A team of scientists from the University of California has created the world's first microchip with 1,000 independent processors. Called 'KiloCore' chip, it is also claimed to be the world's fastest chip ever designed at a university. The chip, which was presented this week at the 2016 Symposium on VLSI Technology and Circuits, is capable of 1.78 trillion instructions per second and contains 621 million transistors. The partially Department of Defense-funded KiloCore chip was ultimately built by IBM using existing 32 nanometer semiconductor fabrication technology.
Unfortunately, a 1,000 core chip isn't something that could just be plugged into the next line of MacBook Pros. It wouldn't even really suffice as a graphics processor, where massively parallel computation is the norm. In fact, many GPUs exceed the 1,000 cores of the UC Davis chip, but with the caveat that the individual cores are directed according to a central controller. The KiloCore, by contrast, is built from completely independent cores capable of running completely independent computer programs.
Here's all you need to know about the chip:
- This microchip has been designed by a team at the University of California, Davis, Department of Electrical and Computer Engineering.
- KiloCore chip executes instructions more than 100 times more efficiently than a modern laptop processor.
- Each processor core can run its own small program independently of the others, which is a fundamentally more flexible approach than the Single-Instruction-Multiple-Data approaches utilized by processors such as graphics processing unit (GPU). Because each processor is independently clocked, it can shut itself down to further save energy when not needed.
- The chip has been fabricated by IBM using its 32nm CMOS technology. KiloCore's each processor core can run its own small program independently of the others.
- Cores operate at an average maximum clock frequency of 1.78 GHz, and they transfer data directly to each other rather than using a pooled memory area that can become a bottleneck for data.
The independence of the cores makes the KiloCore chip a multiple instruction multiple data (MIMD) computer. This is in contrast to the more typical single instruction multiple data (SIMD) variety of parallel computation, as would be expected in a graphics processor. A SIMD machine's version of parallelism is to implement the same single operation across many different cores - that is, do the same thing to many different units of data. This is the norm in image processing, for example, where a lot of different pixels holding different a lot of different values are all updated in the same way. A MIMD machine can be expected to do much more complex calculations.

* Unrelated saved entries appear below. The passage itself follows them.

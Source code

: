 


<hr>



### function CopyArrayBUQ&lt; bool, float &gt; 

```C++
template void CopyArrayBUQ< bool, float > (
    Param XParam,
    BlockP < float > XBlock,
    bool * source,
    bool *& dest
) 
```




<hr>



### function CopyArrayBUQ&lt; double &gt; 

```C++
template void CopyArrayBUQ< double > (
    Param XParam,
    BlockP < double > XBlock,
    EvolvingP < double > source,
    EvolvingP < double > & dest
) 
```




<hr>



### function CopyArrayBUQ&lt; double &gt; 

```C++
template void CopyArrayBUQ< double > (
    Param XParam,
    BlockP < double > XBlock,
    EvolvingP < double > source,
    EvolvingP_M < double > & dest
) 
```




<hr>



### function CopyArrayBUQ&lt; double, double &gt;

Together, the 1,000 processors can execute 115 billion instructions per second while dissipating only 0.7 Watts. As noted in a UC Davis press release, this power requirement is low enough that it could be supplied by a single AA battery, achieving an efficiency of around 100 times that of a normal laptop processor.
The energy savings here largely has to do with the abandoning of the traditional system memory architecture, in which data for multiple cores is stored in a central RAM unit. Rather than sharing data in this way, the KiloCore chip uses a built-in networking scheme in which data is transferred directly between the different processors using packet- and circuit-switched networking.